Now the only people who drink on television are hopeless alcoholics, pathetic unworthies doomed to destruction if they fail to give up the evil hooch. A character can no longer say "I need a drink" after surviving some near-fatal mishap without everyone else on the set shooting meaningful (and horror-struck) glances at each other; they know when one of their own has a problem.

There was a time when newscasters, talk show hosts and regular characters always had a lit cigarette at the ready. Slow curling smoke, punctuating puffs and hastily ground-out butts indicated all kinds of character temperament. But, as we all know, cigarettes can cause hideous lung disease as well as yellowed fingers and the dreaded "ashtray breath." So all the cigarette ads were pulled off the air, the horror statistics rolled out, and the American airwaves were made safe for democracy. These days, only the most unrepentant of villains can be shown inhaling tobacco fumes; only monsters can enjoy a cigarette on television.

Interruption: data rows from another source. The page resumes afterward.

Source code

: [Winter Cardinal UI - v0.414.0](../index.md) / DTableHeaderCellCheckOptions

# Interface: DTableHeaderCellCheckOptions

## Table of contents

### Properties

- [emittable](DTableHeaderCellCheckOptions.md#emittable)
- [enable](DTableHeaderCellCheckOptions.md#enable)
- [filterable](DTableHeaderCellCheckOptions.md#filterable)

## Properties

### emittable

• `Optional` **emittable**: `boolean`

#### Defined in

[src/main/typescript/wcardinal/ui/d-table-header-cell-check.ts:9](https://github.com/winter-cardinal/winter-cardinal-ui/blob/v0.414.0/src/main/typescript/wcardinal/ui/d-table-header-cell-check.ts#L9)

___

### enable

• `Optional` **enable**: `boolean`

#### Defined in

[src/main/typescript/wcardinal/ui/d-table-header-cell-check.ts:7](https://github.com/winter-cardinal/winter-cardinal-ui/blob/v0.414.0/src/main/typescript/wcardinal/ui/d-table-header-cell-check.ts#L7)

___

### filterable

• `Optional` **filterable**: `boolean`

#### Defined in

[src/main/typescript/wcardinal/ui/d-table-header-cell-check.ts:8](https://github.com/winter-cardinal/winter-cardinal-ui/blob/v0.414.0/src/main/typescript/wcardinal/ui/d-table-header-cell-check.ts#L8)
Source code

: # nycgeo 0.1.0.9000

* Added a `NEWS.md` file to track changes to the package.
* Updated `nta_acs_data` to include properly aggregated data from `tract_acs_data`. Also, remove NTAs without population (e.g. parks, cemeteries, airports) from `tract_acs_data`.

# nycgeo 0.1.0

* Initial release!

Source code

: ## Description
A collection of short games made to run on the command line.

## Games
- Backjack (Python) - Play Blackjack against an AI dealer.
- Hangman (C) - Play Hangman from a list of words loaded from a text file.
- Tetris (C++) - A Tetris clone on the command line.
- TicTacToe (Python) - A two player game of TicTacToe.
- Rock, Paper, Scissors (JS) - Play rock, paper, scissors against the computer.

Besides making people feel guilty, did these tactics really work at deterring people from drinking or smoking? The inherent message in this culture is that if you drink you'll be a drunk, if you smoke you'll get cancer, and if you do any recreational drugs you'll soon end up as a cadaverous junkie committing bloody crimes to get your next fix. So if it's not mentioned, discussed, or depicted on television, the audience (everyone) will just stop doing it. If it's vilified often enough, they seem to suggest, any human activity can be curtailed. The media obviously believes that we are all mindless morons who glean our every concept of human behavior from televised examples.

What does this have to do with our cock-craving lifestyle? Does "Don't Ask, Don't Tell" ring a bell? They (the scumbags in charge of everything) think that if they can suppress gay characterizations, if they can prevent sex education that includes what we do with each other, if they can silence our voices and erase our images--*poof!*--no more faggots! Without positive representation, they think that we'll all just forget the thrill of tasting a stiff dick sliding into our mouths, that tight clutching sphincter swallowing our pricks, and the sensation of getting porked by a pulsating prong. They really believe that if they rob us of our recently won public visibility, that we'll all just vanish like a waft of cigarette smoke. Well, I say shout it out! Make films about it, write stories about it, vote for it and keep homosexuality right up there with the rest of this culture. Not because there's any chance that we'll "forget" to be queer, no ... That's too stupid, but do it just to fucking annoy our oppressors and wear down their resources whenever and however possible. Ha ha ha!